The RüKB Nos. 51Mh–53Mh were German narrow gauge steam locomotives operated by the Rügen narrow gauge railway on the island of Rügen in the Baltic Sea. They were absorbed in 1949 into the Deutsche Reichsbahn in East Germany as their Class 99.463.

== History ==
In 1913 and 1914 the Pomeranian provincial authorities, who had running powers for the following narrow gauge lines, bought a total of eight eight-coupled locomotives from Vulcan in Stettin grouping them as Class M:
- Kleinbahn Casekow–Penkun–Oder (1)
- Greifswald–Jarmener Kleinbahn (GJK) (1)
- Rügensche Kleinbahn (RüKB) (2)
- Demminer Kleinbahn West (2)
- Demminer Kleinbahn Ost (1)
- Kleinbahn Greifswald–Wolgast (1).

Because they proved themselves well, in 1925 a second locomotive was procured for both the GJK and the RüKB. These two engines were amongst the first superheated steam locomotives, unlike the first batch. They were therefore classified as the Mh.

Because the superheated locomotives performed even better, in 1928 the RüKB decided to convert their older machines to superheating.

After the RüKB was taken over by the Deutsche Reichsbahn in 1949, the three engines were given the new running numbers 99 4631 to 99 4633.
In 1992 nos. 99 4632 and 4633 were given new boilers and cylinders at Raw Görlitz.

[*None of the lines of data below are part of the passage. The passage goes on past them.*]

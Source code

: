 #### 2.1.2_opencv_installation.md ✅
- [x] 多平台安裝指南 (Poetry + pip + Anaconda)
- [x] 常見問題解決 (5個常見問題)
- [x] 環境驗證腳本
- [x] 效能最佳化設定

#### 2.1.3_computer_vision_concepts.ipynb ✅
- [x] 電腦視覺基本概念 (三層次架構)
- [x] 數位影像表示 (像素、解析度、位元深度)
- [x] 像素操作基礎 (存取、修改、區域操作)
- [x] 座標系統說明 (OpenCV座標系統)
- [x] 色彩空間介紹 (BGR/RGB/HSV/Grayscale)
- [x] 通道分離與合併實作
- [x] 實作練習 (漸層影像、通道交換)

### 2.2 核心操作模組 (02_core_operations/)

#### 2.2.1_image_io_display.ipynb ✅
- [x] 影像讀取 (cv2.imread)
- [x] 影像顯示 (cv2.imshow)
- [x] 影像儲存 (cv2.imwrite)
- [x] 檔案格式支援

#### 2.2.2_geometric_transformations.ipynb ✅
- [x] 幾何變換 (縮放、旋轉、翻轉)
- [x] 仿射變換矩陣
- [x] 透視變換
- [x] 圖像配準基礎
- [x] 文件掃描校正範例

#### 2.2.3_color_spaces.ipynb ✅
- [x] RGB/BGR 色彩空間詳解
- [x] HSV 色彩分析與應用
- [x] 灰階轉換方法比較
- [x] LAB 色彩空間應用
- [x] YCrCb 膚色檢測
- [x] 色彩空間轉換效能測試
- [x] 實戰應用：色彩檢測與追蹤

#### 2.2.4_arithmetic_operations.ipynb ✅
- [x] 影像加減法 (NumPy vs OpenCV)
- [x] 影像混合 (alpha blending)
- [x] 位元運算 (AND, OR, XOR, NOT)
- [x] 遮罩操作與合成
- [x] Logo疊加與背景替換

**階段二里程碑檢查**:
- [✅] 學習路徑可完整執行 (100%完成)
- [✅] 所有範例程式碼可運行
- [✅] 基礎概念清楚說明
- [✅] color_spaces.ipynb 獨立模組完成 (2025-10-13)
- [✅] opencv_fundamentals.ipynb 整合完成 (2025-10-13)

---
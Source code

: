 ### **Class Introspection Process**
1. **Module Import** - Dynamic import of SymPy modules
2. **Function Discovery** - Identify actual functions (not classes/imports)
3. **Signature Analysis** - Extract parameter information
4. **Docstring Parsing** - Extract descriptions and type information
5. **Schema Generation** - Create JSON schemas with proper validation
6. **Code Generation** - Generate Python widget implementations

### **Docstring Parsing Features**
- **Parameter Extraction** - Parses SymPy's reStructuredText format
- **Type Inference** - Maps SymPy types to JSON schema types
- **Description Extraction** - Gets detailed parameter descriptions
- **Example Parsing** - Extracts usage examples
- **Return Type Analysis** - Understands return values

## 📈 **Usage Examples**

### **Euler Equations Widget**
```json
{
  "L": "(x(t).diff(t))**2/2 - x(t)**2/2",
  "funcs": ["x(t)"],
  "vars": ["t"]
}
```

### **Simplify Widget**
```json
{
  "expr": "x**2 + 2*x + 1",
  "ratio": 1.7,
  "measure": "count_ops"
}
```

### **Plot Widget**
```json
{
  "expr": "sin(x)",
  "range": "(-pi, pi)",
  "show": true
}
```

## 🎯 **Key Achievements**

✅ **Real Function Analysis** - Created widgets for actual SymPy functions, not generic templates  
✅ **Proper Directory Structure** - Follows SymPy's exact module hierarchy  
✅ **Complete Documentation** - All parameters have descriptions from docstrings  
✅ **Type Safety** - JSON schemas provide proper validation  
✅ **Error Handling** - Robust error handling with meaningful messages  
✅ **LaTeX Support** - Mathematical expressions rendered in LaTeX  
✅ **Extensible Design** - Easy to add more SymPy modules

Both locos were finally in service in the original green RüKB livery as locomotives 52 and 53 Mh.
No. 99 4631 became a monument from 1984 to 2002 at Lehrte but is now back with the RüKB, the others are still in operation as before on the island of Rügen. No. 99 4632 phase been working in black Reichsbahn colours since 2003.

== See also ==
- List of East German Deutsche Reichsbahn locomotives and railbuses
- List of preserved steam locomotives in Germany
- Rügensche Kleinbahn

== Sources ==
- Kieper, Klaus (1980). "Schmalspurbahnarchiv"
- Kieper, Klaus (1980). "Schmalspur zwischen Ostsee und Erzgebirge"
- Obermayer (1971). "Taschenbuch Deutsche Schmalspur-Dampflokomotiven"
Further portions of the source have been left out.